Over 300 reports were made last summer to the RSPCA where a dog had been left in a hot car.
RSPCA WA chief inspector Amanda Swift said since October last year they had received 181 reports of dogs being left in hot cars was of a real concern.
“I know people love their pets and want to bring them along when they go out, but the best option for your dog is to leave them at home where they’re safe,” she said.
“We often hear from owners that their dog suffers separation anxiety, so has to be brought along for trips to the shops.
“But it’s actually far more stressful for a dog to be left alone in a hot car in an unfamiliar car park than to be left at home with an enrichment toy or treat.
“The effects of heatstroke can be long-lasting and cause serious long-term health problems, like organ damage – this can happen hours and even days after the dog has been removed from a hot car.
“In summer, leaving your dog in the car for just a few minutes could be too long. Your dog’s life is simply not worth gambling with.”

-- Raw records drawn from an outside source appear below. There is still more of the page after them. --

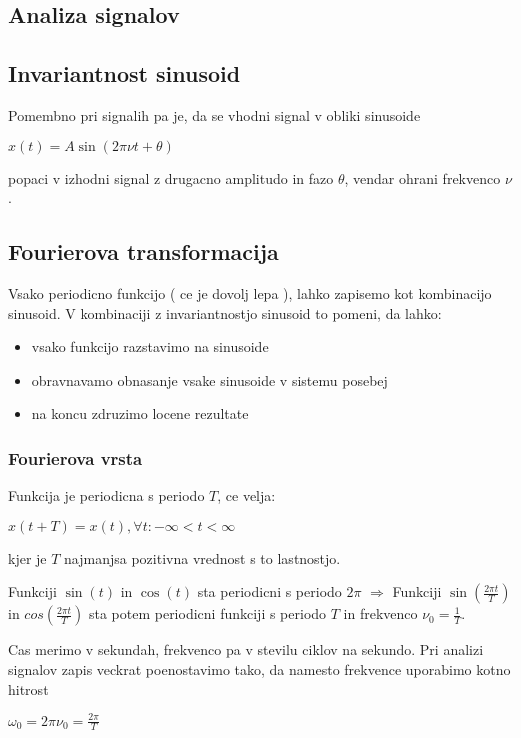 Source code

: \documentclass{article}
\begin{document}
\begin{multicols}{4}
\section{Analiza signalov}

\subsection{Invariantnost sinusoid}

Pomembno pri signalih pa je, da se vhodni signal v obliki sinusoide
\begin{center}
    \begin{math}
        x(t) = A \sin (2 \pi \nu t + \theta)
    \end{math}
\end{center}
popaci v izhodni signal z drugacno amplitudo in fazo $\theta$, vendar ohrani frekvenco $\nu$.

\subsection{Fourierova transformacija}
Vsako periodicno funkcijo ( ce je dovolj lepa ), lahko zapisemo kot kombinacijo sinusoid.
V kombinaciji z invariantnostjo sinusoid to pomeni, da lahko:
\begin{itemize}
    \item vsako funkcijo razstavimo na sinusoide
    \item obravnavamo obnasanje vsake sinusoide v sistemu posebej
    \item na koncu zdruzimo locene rezultate
\end{itemize}

\subsubsection{Fourierova vrsta}
Funkcija je periodicna s periodo $T$, ce velja:
\begin{center}
    \begin{math}
        x(t + T) = x(t), \forall t: -\infty < t < \infty
    \end{math}
\end{center}
kjer je $T$ najmanjsa pozitivna vrednost s to lastnostjo.

Funkciji $\sin(t)$ in $\cos(t)$ sta periodicni s periodo $2\pi$  $\Rightarrow$
Funkciji $\sin(\frac{2 \pi t}{T})$ in $cos(\frac{2 \pi t}{T})$ sta potem periodicni funkciji 
s periodo $T$ in frekvenco $\nu_0 = \frac{1}{T}$.

Cas merimo v sekundah, frekvenco pa v stevilu ciklov na sekundo. Pri analizi
signalov zapis veckrat poenostavimo tako, da namesto frekvence uporabimo kotno hitrost
\begin{center}
    \begin{math}
        \omega_0 = 2 \pi \nu_0 = \frac{2\pi}{T}
    \end{math}
\end{center}


\end{multicols}
\end{document}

She said even when the temperature outside were cooler or under 22 degrees that temperature inside a parked car could quickly rise to over 47 degrees celsius.
Ms Swift said tinting, parking in the shade, or leaving the windows down provided little to no relief, and dogs in those conditions would suffer an agonising death.
People who leave their dog in a car on a hot day can be prosecuted under the Animal Welfare Act (2002) and face a maximum penalty of $50,000 or five years’ imprisonment, and a lengthy prohibition order preventing them from owning an animal for an amount of time determined by the courts.
Ms Swift said on hot days dogs should be left at home where they are safe, with shade, food and plenty of water.
If you see a dog locked in a car in hot weather, it is advised you report it immediately to the RSPCA Cruelty Hotline on 1300 CRUELTY (1300 278 3589).
It is also advised you gather as much information as possible including the vehicle’s registration number, location, time and date, photos of the dog to help substantiate the report. Keep an eye on the dog until help arrives, but maintain a suitable distance to ensure you don’t agitate the dog.